29 3月 Flux Removes Calcium In Liquid Aluminium
Flux Removes Calcium In Liquid Aluminium is used to describe all aluminum melt processing in which compounds are used.
These compounds are usually inorganic and can perform multiple functions such as degassing, reducing calcium, removing impurities and forming alloys. Liquid Aluminium Flux also includes treating the melt with inert gas or reactive gas to remove inclusions or gaseous contaminants from the metal.
Chemical composition of flux
Liquid Aluminium Flux (in powder, flake or granular form) is usually composed of chloride and fluoride and additional additives to give it special properties.
Most fluxes are based on a mixture of KCl and NaCl salts, forming a low temperature (665ºС) eutectic. Another common ingredient of flux is sodium fluoride NaF.
The normal coating flux contains about 47.5% NaCl, 47.5% KCl and 5% fluoride salt. A lower melting temperature is important, so it will increase the flowability of the flux.
The role of fluoride in flux
The fluoride salt of the alkali metal acts as a surfactant, which reduces the surface tension between the flux and the metal on the one hand, and reduces the surface tension between the flux and the oxide on the other hand. Chloride salts show this characteristic to a lesser extent.

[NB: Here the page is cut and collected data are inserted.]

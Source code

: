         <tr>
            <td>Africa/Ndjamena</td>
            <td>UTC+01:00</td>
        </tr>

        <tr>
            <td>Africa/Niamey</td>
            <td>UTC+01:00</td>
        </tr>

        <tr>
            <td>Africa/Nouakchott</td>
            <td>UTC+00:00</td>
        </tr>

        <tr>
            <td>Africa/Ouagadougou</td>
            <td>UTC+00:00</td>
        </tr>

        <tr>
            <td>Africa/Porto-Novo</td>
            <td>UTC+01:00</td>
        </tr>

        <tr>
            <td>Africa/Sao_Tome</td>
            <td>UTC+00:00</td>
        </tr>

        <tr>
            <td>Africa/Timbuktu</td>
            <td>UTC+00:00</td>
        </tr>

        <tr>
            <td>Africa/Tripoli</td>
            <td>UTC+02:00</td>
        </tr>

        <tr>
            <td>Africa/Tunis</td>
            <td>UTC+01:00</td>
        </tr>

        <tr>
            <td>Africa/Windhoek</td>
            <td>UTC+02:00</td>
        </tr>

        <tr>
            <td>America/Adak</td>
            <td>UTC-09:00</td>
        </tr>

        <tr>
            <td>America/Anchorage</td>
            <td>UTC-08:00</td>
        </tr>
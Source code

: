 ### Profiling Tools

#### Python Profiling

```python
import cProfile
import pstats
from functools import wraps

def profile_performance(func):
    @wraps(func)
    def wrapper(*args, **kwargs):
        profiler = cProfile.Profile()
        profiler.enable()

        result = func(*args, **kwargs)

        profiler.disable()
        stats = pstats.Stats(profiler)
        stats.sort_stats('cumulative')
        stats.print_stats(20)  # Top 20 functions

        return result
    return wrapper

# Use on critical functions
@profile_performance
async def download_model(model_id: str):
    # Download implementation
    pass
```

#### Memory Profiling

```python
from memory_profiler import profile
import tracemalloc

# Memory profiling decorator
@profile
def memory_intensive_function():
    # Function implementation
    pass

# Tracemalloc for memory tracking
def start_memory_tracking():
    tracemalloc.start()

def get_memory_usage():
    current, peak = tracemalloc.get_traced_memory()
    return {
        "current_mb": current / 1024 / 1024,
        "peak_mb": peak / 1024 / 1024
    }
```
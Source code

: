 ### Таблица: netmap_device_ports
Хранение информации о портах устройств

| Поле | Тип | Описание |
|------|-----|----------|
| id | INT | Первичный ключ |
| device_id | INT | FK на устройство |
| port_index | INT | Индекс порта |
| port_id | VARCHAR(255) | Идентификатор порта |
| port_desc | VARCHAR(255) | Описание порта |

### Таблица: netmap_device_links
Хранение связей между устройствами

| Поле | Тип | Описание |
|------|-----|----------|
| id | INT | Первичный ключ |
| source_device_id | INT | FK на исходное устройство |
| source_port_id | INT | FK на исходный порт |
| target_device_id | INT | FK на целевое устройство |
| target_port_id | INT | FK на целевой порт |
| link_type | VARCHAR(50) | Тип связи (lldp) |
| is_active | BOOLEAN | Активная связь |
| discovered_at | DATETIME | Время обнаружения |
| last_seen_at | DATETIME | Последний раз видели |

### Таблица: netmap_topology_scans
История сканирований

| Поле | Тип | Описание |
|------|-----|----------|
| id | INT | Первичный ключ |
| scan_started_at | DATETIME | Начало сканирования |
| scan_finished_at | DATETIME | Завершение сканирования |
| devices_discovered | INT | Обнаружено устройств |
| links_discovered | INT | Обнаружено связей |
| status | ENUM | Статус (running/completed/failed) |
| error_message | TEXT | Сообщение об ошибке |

Alkali metal fluoride salts have the ability to dissolve oxides (albeit to a small extent), which helps them penetrate into the oxide film in the slag and grow on the furnace wall.
This leads to improved wettability, which promotes the separation of oxide inclusions in the melt and the separation of aluminum metal in the tin dross.
Nitrate additives (such as KNO3) can cause heat release. The oxygen liberated from the decomposition of nitrate reacts with metallic aluminum to form Al2O3 and a lot of heat.
This locally increases the turnover rate and promotes the separation from the metal oxide.
Certain compounds will decompose as the gas is released, such as chlorine or carbon dioxide.
If these fluxes enter below the surface of the melt, bubbles will form, thereby reducing the hydrogen content in the melt.
The most famous of these compounds is hexachloroethane (C2Cl6), which distributes chlorine Cl2 and gaseous AlCl3 compounds.
Moisture in the atmosphere reacts with molten aluminum to form an oxide film, and hydrogen atoms are formed between aluminum atoms. Not only do the oxides remain on the surface, some of them also fall into the melt, and when the temperature decreases, some of them have hydrogen bubbles.
During the casting process, the aluminum surface oxide film is. Part of the oxide falls into the melt. These oxides can be in the form of films having a very high length and width to thickness ratio. Some of these films may contain aluminum droplets inside.